(Stored items from a collection)
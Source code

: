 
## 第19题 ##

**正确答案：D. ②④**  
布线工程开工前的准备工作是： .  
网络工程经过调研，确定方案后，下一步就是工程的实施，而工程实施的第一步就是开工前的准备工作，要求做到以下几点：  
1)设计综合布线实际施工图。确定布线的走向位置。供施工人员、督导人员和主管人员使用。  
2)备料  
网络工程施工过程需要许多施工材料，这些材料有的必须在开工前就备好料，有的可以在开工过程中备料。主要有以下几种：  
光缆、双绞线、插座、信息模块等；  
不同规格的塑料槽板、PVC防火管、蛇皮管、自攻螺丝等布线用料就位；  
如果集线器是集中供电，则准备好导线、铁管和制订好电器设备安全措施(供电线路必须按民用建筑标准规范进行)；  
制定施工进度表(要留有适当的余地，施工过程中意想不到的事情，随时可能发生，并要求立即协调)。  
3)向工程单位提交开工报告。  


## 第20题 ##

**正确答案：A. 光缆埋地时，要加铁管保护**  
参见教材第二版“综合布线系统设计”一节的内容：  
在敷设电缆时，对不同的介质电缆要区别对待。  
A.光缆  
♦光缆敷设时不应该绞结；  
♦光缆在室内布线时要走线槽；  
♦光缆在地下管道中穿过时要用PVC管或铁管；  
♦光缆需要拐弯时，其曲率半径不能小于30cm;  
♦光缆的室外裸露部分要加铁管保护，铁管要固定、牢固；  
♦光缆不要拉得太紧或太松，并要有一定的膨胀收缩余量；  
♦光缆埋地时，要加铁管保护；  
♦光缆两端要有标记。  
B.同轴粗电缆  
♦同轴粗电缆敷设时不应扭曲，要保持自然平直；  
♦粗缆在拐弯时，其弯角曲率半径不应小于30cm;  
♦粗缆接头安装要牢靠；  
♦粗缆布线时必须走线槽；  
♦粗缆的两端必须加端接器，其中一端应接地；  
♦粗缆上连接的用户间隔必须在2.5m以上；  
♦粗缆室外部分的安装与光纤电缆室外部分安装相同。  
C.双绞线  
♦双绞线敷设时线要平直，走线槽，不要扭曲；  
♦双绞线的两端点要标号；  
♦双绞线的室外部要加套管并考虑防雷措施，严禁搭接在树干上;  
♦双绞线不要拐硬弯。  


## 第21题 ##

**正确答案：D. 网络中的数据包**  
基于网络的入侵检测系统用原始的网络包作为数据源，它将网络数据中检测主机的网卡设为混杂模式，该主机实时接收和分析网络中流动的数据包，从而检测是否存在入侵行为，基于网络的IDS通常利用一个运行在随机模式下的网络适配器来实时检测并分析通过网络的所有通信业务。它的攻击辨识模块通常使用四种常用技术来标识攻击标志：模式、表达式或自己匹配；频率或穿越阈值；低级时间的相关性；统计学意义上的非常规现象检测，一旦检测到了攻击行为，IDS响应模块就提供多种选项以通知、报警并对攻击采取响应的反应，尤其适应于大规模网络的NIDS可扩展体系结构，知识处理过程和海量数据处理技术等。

* **What is expected**
Return every line from the entries that holds the string "正确答案".

* **Output for this task**
**正确答案：D. ②④**  
**正确答案：A. 光缆埋地时，要加铁管保护**  
**正确答案：D. 网络中的数据包**  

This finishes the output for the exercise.